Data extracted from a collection

..............................

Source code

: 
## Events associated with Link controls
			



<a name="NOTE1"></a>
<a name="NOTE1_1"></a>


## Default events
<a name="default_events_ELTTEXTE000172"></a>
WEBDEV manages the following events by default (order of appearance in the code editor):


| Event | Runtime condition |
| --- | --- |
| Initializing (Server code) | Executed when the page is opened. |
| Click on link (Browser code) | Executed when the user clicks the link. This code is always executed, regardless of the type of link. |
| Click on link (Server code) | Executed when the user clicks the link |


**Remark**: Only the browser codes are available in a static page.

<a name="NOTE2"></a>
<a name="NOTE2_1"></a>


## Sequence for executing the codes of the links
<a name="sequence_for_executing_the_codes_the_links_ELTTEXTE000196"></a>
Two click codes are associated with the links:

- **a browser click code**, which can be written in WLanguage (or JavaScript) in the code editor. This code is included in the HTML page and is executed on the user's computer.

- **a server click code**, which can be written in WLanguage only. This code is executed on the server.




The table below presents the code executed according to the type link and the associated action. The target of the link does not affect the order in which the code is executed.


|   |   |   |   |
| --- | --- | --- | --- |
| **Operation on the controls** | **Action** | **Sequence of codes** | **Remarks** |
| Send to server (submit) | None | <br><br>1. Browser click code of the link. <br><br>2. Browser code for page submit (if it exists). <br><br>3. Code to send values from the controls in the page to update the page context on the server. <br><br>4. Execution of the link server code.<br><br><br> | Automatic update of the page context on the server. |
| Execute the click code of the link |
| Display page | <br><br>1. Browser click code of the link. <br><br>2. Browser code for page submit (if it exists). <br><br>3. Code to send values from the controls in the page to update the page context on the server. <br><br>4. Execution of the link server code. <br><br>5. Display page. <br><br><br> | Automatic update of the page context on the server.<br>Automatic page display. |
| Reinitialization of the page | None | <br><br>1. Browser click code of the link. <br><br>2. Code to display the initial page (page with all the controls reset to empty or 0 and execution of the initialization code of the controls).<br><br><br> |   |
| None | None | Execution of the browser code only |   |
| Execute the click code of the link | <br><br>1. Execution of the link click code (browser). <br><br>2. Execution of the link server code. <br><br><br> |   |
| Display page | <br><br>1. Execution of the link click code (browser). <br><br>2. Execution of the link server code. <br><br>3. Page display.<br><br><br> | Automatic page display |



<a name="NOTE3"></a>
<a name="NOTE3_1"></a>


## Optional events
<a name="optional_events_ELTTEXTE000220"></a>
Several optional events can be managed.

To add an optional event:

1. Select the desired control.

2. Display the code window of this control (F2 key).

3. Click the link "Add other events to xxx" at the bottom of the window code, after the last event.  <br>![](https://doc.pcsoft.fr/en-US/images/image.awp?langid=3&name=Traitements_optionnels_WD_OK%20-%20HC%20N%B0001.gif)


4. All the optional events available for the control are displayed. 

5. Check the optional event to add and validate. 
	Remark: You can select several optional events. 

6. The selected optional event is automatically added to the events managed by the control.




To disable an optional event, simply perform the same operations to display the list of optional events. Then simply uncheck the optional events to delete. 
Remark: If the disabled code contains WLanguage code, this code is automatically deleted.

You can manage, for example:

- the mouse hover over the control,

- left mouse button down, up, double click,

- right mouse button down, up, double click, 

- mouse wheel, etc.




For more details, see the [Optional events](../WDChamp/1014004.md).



..............................

| Activity |
All lines above should be output verbatim.

| Expected answer |
Source code

: 
## Events associated with Link controls
			



<a name="NOTE1"></a>
<a name="NOTE1_1"></a>


## Default events
<a name="default_events_ELTTEXTE000172"></a>
WEBDEV manages the following events by default (order of appearance in the code editor):


| Event | Runtime condition |
| --- | --- |
| Initializing (Server code) | Executed when the page is opened. |
| Click on link (Browser code) | Executed when the user clicks the link. This code is always executed, regardless of the type of link. |
| Click on link (Server code) | Executed when the user clicks the link |


**Remark**: Only the browser codes are available in a static page.

<a name="NOTE2"></a>
<a name="NOTE2_1"></a>


## Sequence for executing the codes of the links
<a name="sequence_for_executing_the_codes_the_links_ELTTEXTE000196"></a>
Two click codes are associated with the links:

- **a browser click code**, which can be written in WLanguage (or JavaScript) in the code editor. This code is included in the HTML page and is executed on the user's computer.

- **a server click code**, which can be written in WLanguage only. This code is executed on the server.




The table below presents the code executed according to the type link and the associated action. The target of the link does not affect the order in which the code is executed.


|   |   |   |   |
| --- | --- | --- | --- |
| **Operation on the controls** | **Action** | **Sequence of codes** | **Remarks** |
| Send to server (submit) | None | <br><br>1. Browser click code of the link. <br><br>2. Browser code for page submit (if it exists). <br><br>3. Code to send values from the controls in the page to update the page context on the server. <br><br>4. Execution of the link server code.<br><br><br> | Automatic update of the page context on the server. |
| Execute the click code of the link |
| Display page | <br><br>1. Browser click code of the link. <br><br>2. Browser code for page submit (if it exists). <br><br>3. Code to send values from the controls in the page to update the page context on the server. <br><br>4. Execution of the link server code. <br><br>5. Display page. <br><br><br> | Automatic update of the page context on the server.<br>Automatic page display. |
| Reinitialization of the page | None | <br><br>1. Browser click code of the link. <br><br>2. Code to display the initial page (page with all the controls reset to empty or 0 and execution of the initialization code of the controls).<br><br><br> |   |
| None | None | Execution of the browser code only |   |
| Execute the click code of the link | <br><br>1. Execution of the link click code (browser). <br><br>2. Execution of the link server code. <br><br><br> |   |
| Display page | <br><br>1. Execution of the link click code (browser). <br><br>2. Execution of the link server code. <br><br>3. Page display.<br><br><br> | Automatic page display |



<a name="NOTE3"></a>
<a name="NOTE3_1"></a>


## Optional events
<a name="optional_events_ELTTEXTE000220"></a>
Several optional events can be managed.

To add an optional event:

1. Select the desired control.

2. Display the code window of this control (F2 key).

3. Click the link "Add other events to xxx" at the bottom of the window code, after the last event.  <br>![](https://doc.pcsoft.fr/en-US/images/image.awp?langid=3&name=Traitements_optionnels_WD_OK%20-%20HC%20N%B0001.gif)


4. All the optional events available for the control are displayed. 

5. Check the optional event to add and validate. 
	Remark: You can select several optional events. 

6. The selected optional event is automatically added to the events managed by the control.




To disable an optional event, simply perform the same operations to display the list of optional events. Then simply uncheck the optional events to delete. 
Remark: If the disabled code contains WLanguage code, this code is automatically deleted.

You can manage, for example:

- the mouse hover over the control,

- left mouse button down, up, double click,

- right mouse button down, up, double click, 

- mouse wheel, etc.




For more details, see the [Optional events](../WDChamp/1014004.md).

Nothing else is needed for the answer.